WHAT IS REQUIRED:
Under this line are the records; write out word for word the part that begins at the line containing "Kanban de produção." and ends at the line containing "que são encaradas", and no more.

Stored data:
######

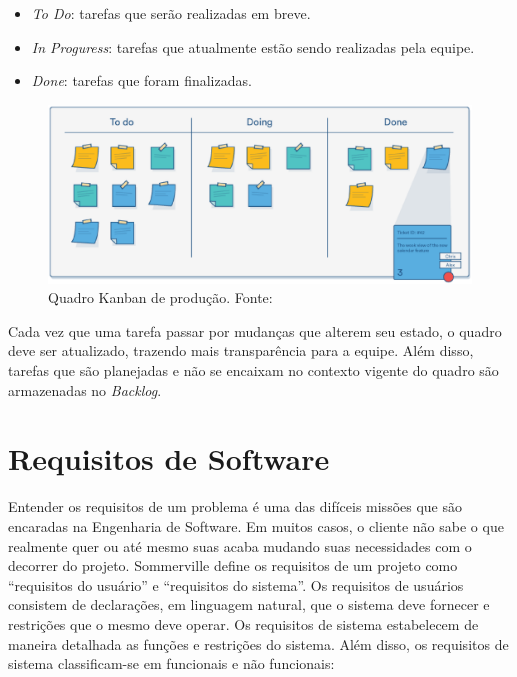     \begin{itemize}
        \item \textit{To Do}: tarefas que serão realizadas em breve.
        \item \textit{In Proguress}: tarefas que atualmente estão sendo realizadas pela equipe.
        \item \textit{Done}: tarefas que foram finalizadas.
    \end{itemize}

    \begin{figure}[!htpb]
        \centering
        \includegraphics[keepaspectratio=true,scale=0.5]{figuras/kanban.eps}
        \caption{Quadro Kanban de produção. Fonte: \cite{radigan_2015}}
        \label{kanban}
    \end{figure}

    Cada vez que uma tarefa passar por mudanças que alterem seu estado, o quadro deve ser atualizado, trazendo mais transparência para a equipe. Além disso, tarefas que são planejadas e não se encaixam no contexto vigente do quadro são armazenadas no \textit{Backlog}.

\section{Requisitos de Software}
Entender os requisitos de um problema é uma das difíceis missões
que são encaradas na Engenharia de Software. Em muitos casos, o cliente não sabe o que realmente quer ou até mesmo
suas acaba mudando suas necessidades com o decorrer do projeto.   Sommerville \cite{sommerville_2006} define os requisitos de um projeto como ``requisitos do usuário'' e ``requisitos do sistema''. Os requisitos de usuários consistem de declarações, em
linguagem natural, que o sistema deve fornecer e restrições que o mesmo deve
operar. Os requisitos de sistema estabelecem de maneira detalhada as
funções e restrições do sistema. Além disso, os requisitos de sistema
classificam-se em funcionais e não funcionais:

######

RESPONSE BELOW:
        \caption{Quadro Kanban de produção. Fonte: \cite{radigan_2015}}
        \label{kanban}
    \end{figure}

    Cada vez que uma tarefa passar por mudanças que alterem seu estado, o quadro deve ser atualizado, trazendo mais transparência para a equipe. Além disso, tarefas que são planejadas e não se encaixam no contexto vigente do quadro são armazenadas no \textit{Backlog}.

\section{Requisitos de Software}
Entender os requisitos de um problema é uma das difíceis missões
que são encaradas na Engenharia de Software. Em muitos casos, o cliente não sabe o que realmente quer ou até mesmo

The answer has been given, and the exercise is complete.